■ **Your assignment**
Across the entries below, count the lines that contain the word "cafferoot" and reply with that number only.
[Start of Attachment]
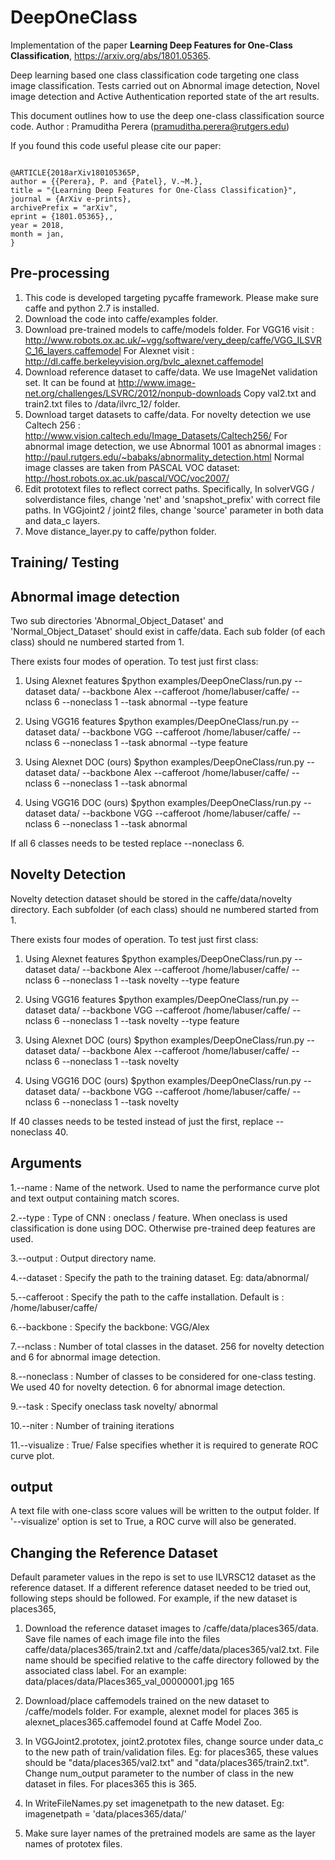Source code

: # DeepOneClass


Implementation of the paper <b>Learning Deep Features for One-Class Classification</b>, https://arxiv.org/abs/1801.05365.

Deep learning based one class classification code targeting one class image classification. Tests carried out on Abnormal image detection, Novel image detection and Active Authentication reported state of the art results.

This document outlines how to use the deep one-class classification source code.
Author : Pramuditha Perera (pramuditha.perera@rutgers.edu)

If you found this code useful please cite our paper:
<pre><code>
@ARTICLE{2018arXiv180105365P,
author = {{Perera}, P. and {Patel}, V.~M.},
title = "{Learning Deep Features for One-Class Classification}",
journal = {ArXiv e-prints},
archivePrefix = "arXiv",
eprint = {1801.05365},,
year = 2018,
month = jan,
}
</code></pre>
Pre-processing
--------------
1. This code is developed targeting pycaffe framework. Please make sure caffe and python 2.7 is installed.
2. Download the code into caffe/examples folder.
3. Download pre-trained models to caffe/models folder.
	For VGG16 visit : http://www.robots.ox.ac.uk/~vgg/software/very_deep/caffe/VGG_ILSVRC_16_layers.caffemodel
	For Alexnet visit : http://dl.caffe.berkeleyvision.org/bvlc_alexnet.caffemodel
4. Download reference dataset to caffe/data. We use ImageNet validation set. It can be found at http://www.image-net.org/challenges/LSVRC/2012/nonpub-downloads
Copy val2.txt and train2.txt files to /data/ilvrc_12/ folder.
5. Download target datasets to caffe/data. For novelty detection we use Caltech 256 : http://www.vision.caltech.edu/Image_Datasets/Caltech256/
   For abnormal image detection, we use Abnormal 1001 as abnormal images : http://paul.rutgers.edu/~babaks/abnormality_detection.html
   Normal image classes are taken from PASCAL VOC dataset: http://host.robots.ox.ac.uk/pascal/VOC/voc2007/
6. Edit prototext files to reflect correct paths. Specifically, 
   In solverVGG / solverdistance files, change 'net' and 'snapshot_prefix' with correct file paths.
   In VGGjoint2 / joint2 files, change 'source'  parameter in both data and data_c layers.
7. Move distance_layer.py to caffe/python folder.   


Training/ Testing
-----------------


Abnormal image detection
------------------------
Two sub directories 'Abnormal_Object_Dataset' and 'Normal_Object_Dataset'
should exist in caffe/data. Each sub folder (of each class) should ne numbered started from 1.

There exists four modes of operation. To test just first class:

1. Using Alexnet features
    $python  examples/DeepOneClass/run.py --dataset data/ --backbone Alex --cafferoot /home/labuser/caffe/ --nclass 6 --noneclass 1 --task abnormal --type feature

2. Using VGG16 features
    $python  examples/DeepOneClass/run.py --dataset data/ --backbone VGG --cafferoot /home/labuser/caffe/ --nclass 6 --noneclass 1 --task abnormal --type feature
3. Using Alexnet DOC (ours)
    $python  examples/DeepOneClass/run.py --dataset data/ --backbone Alex --cafferoot /home/labuser/caffe/ --nclass 6 --noneclass 1 --task abnormal

4. Using VGG16 DOC (ours)
   $python  examples/DeepOneClass/run.py --dataset data/ --backbone VGG --cafferoot /home/labuser/caffe/ --nclass 6 --noneclass 1 --task abnormal

If all 6 classes needs to be tested replace --noneclass 6.



Novelty Detection
----------------- 

Novelty detection dataset should be stored in the  caffe/data/novelty directory. Each subfolder (of each class) should ne numbered started from 1.

There exists four modes of operation. To test just first class:

1. Using Alexnet features
    $python  examples/DeepOneClass/run.py --dataset data/ --backbone Alex --cafferoot /home/labuser/caffe/ --nclass 6 --noneclass 1 --task novelty --type feature 

2. Using VGG16 features
    $python  examples/DeepOneClass/run.py --dataset data/ --backbone VGG --cafferoot /home/labuser/caffe/ --nclass 6 --noneclass 1 --task novelty --type feature
3. Using Alexnet DOC (ours)
    $python  examples/DeepOneClass/run.py --dataset data/ --backbone Alex --cafferoot /home/labuser/caffe/ --nclass 6 --noneclass 1 --task novelty

4. Using VGG16 DOC (ours)
    $python  examples/DeepOneClass/run.py --dataset data/ --backbone VGG --cafferoot /home/labuser/caffe/ --nclass 6 --noneclass 1 --task novelty

If 40 classes needs to be tested instead of just the first, replace --noneclass 40.


Arguments
----------
1.--name : Name of the network. Used to name the performance curve plot and text output containing match scores.

2.--type : Type of CNN : oneclass / feature. When oneclass is used classification is done using DOC. Otherwise pre-trained deep features are used.

3.--output : Output directory name.

4.--dataset : Specify the path to the training dataset. Eg: data/abnormal/

5.--cafferoot : Specify the path to the caffe installation. Default is : /home/labuser/caffe/

6.--backbone : Specify the backbone: VGG/Alex

7.--nclass : Number of total classes in the dataset. 256 for novelty detection and 6 for abnormal image detection.

8.--noneclass : Number of classes to be considered for one-class testing. We used 40 for novelty detection. 6 for abnormal image detection. 

9.--task : Specify oneclass task novelty/ abnormal

10.--niter : Number of training iterations

11.--visualize : True/ False specifies whether it is required to generate ROC curve plot.


output
------
A text file with one-class score values will be written to the output folder. If '--visualize' option is set to True, a ROC
curve will also be generated.



Changing the Reference Dataset
------------------------------
Default parameter values in the repo is set to use ILVRSC12 dataset as the reference dataset. If a different reference dataset needed to be tried out, following steps should be followed. For example, if the new dataset is places365,

1. Download the reference dataset images to /caffe/data/places365/data. Save file names of each image file into the files caffe/data/places365/train2.txt and /caffe/data/places365/val2.txt. File name should be specified relative to the caffe directory followed by the associated class label. For an example: data/places/data/Places365_val_00000001.jpg 165

2. Download/place caffemodels trained on the new dataset to /caffe/models folder. For example, alexnet model for places 365 is alexnet_places365.caffemodel found at Caffe Model Zoo.

3. In VGGJoint2.prototex, joint2.prototex files, change source under data_c to the new path of train/validation files. Eg: for places365, these values should be "data/places365/val2.txt" and "data/places365/train2.txt". Change num_output parameter to the number of class in the new dataset in files. For places365 this is 365. 

4. In WriteFileNames.py set imagenetpath to the new dataset. Eg: imagenetpath = 'data/places365/data/'
5. Make sure layer names of the pretrained models are same as the layer names of prototex files.
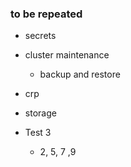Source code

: ### to be repeated
* secrets
* cluster maintenance
  * backup and restore
* crp
* storage

* Test 3
  * 2, 5, 7 ,9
[End of Attachment]
■ **Result of this exercise**
9